Driving me crazy

2013-12-23 00:00

SEVEN months of stalling, being mocked mercilessly by my family, entertaining the Red Alert guards at the black Hilton College gates and numerous wheel screeches at the most embarrassing of times, all culminated in this one day. Today was the day. My driving test had been booked for 1.45 pm at the traffic department in Mkondeni, Pietermaritzburg.

As anyone who has been through this process will know, passing one’s driving test on the first attempt is not common. But I was hungry for it. My ticket to independence was at long last visible. All I had to do was be confident in my ability, remain calm and pass. Armed with my favourite pair of purple jeans and clutching a bottle of Rescue, I left home.

My patient driving instructor had banned me from driving for the entire week leading up to my test. During my last lesson (in-between puffs of his Stuyvesants), my instructor had casually informed me that it was his white Hundai i10 that was going to get me through my test. Unlike my mother’s gold Nissan, the i10 had its indicators on the right side of the leather-bound steering wheel. I had to learn to stop trying to indicate with the windscreen wipers every time I wanted to turn the corner. On the seemingly endless journey to Mkondeni, I was secretly worried that I had forgotten how to drive, let alone which side of the steering wheel the indicators were on. My heart began to pound at this dim prospect.
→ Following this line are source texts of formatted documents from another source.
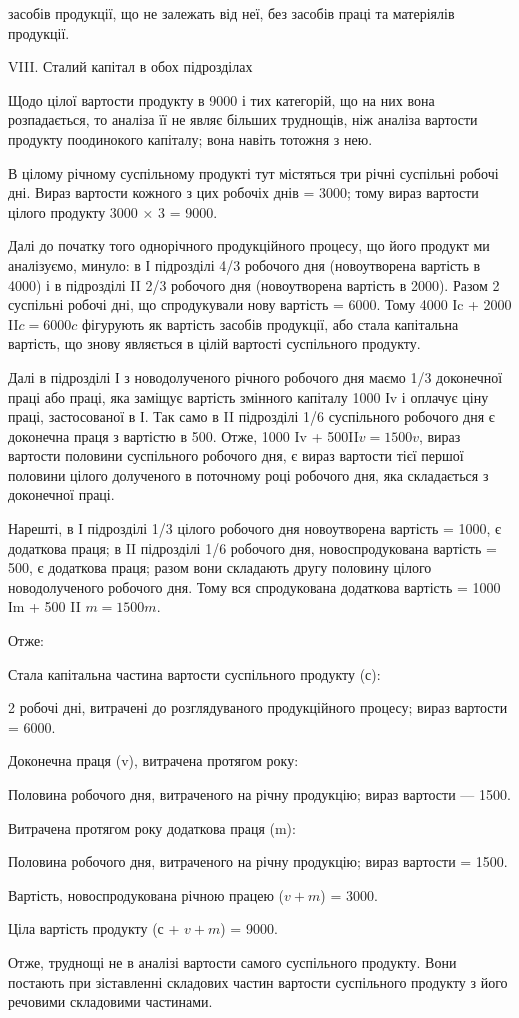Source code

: \parcont{}  %
засобів продукції, що не залежать від неї, без засобів праці та матеріялів
продукції.

VIII. Сталий капітал в обох підрозділах

Щодо цілої вартости продукту в 9000 і тих категорій, що на них
вона розпадається, то аналіза її не являє більших труднощів, ніж аналіза
вартости продукту поодинокого капіталу; вона навіть тотожня з нею.

В цілому річному суспільному продукті тут містяться три річні суспільні
робочі дні. Вираз вартости кожного з цих робочіх днів = 3000; тому
вираз вартости цілого продукту 3000 × 3 = 9000.

Далі до початку того однорічного продукційного процесу, що його
продукт ми аналізуємо, минуло: в І підрозділі 4/3 робочого дня (новоутворена
вартість в 4000) і в підрозділі II 2/3 робочого дня (новоутворена
вартість в 2000). Разом 2 суспільні робочі дні, що спродукували
нову вартість = 6000. Тому 4000 Іc + 2000 II$c = 6000 c$ фігурують
як вартість засобів продукції, або стала капітальна вартість, що
знову являється в цілій вартості суспільного продукту.

Далі в підрозділі І з новодолученого річного робочого дня маємо 1/3
доконечної праці або праці, яка заміщує вартість змінного капіталу 1000
Іv і оплачує ціну праці, застосованої в І. Так само в II підрозділі 1/6 суспільного
робочого дня є доконечна праця з вартістю в 500. Отже, 1000
Iv + 500II$v = 1500v$, вираз вартости половини суспільного робочого
дня, є вираз вартости тієї першої половини цілого долученого в поточному
році робочого дня, яка складається з доконечної праці.

Нарешті, в І підрозділі 1/3 цілого робочого дня новоутворена вартість =
1000, є додаткова праця; в II підрозділі 1/6 робочого дня, новоспродукована
вартість = 500, є додаткова праця; разом вони складають другу
половину цілого новодолученого робочого дня. Тому вся спродукована
додаткова вартість = 1000 Іm + 500 II $m = 1500 m$.

Отже:

Стала капітальна частина вартости суспільного продукту (с):

2 робочі дні, витрачені до розглядуваного продукційного процесу;
вираз вартости = 6000.

Доконечна праця (v), витрачена протягом року:

Половина робочого дня, витраченого на річну продукцію; вираз вартости
— 1500.

Витрачена протягом року додаткова праця (m):

Половина робочого дня, витраченого на річну продукцію; вираз вартости
= 1500.

Вартість, новоспродукована річною працею ($v + m$) = 3000.

Ціла вартість продукту (с + $v + m$) = 9000.

Отже, труднощі не в аналізі вартости самого суспільного продукту.
Вони постають при зіставленні складових частин вартости суспільного
продукту з його речовими складовими частинами.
As I got out of the car at Mkondeni, I certainly knew that I was in the industrial part of town. A grimy mugginess hung suspended in the afternoon air and the groan of heavy-duty trucks was distantly audible. With shaking legs, I walked across the parking lot to meet my instructor — all the while conscious that my purple jeans clung to my damp skin.

I was the last learner driver in the waiting room to be assigned to a traffic officer. What in retrospect had been a 15-minute wait seemed like an eternity. I had had way too much unoccupied alone time to think. It felt like World War 3 had broken out between the two hemispheres of my brain. The logical hemisphere told me that I would pass if I remained calm. My irrational hemisphere, however, quietly whispered, in the most angelic voice it could muster, that “no one passes at Mkondeni first time”. My self-anguish only worsened when I finally did meet my traffic officer. She seemed to rather enjoy my obvious terror.

Putting on the most buoyant voice I could, I began the inspection. Everything was going along smoothly until it came to the interior inspection. My heart seemed to bang on my ear drums and my face turned a new shade of white when I tried to start the i10 in first gear and stalled. I took a deep breath, counted to three alligators and began again — this time starting the car in neutral. I made a mental note to scold my Stuyvesant-smoking instructor for leaving his car in first gear.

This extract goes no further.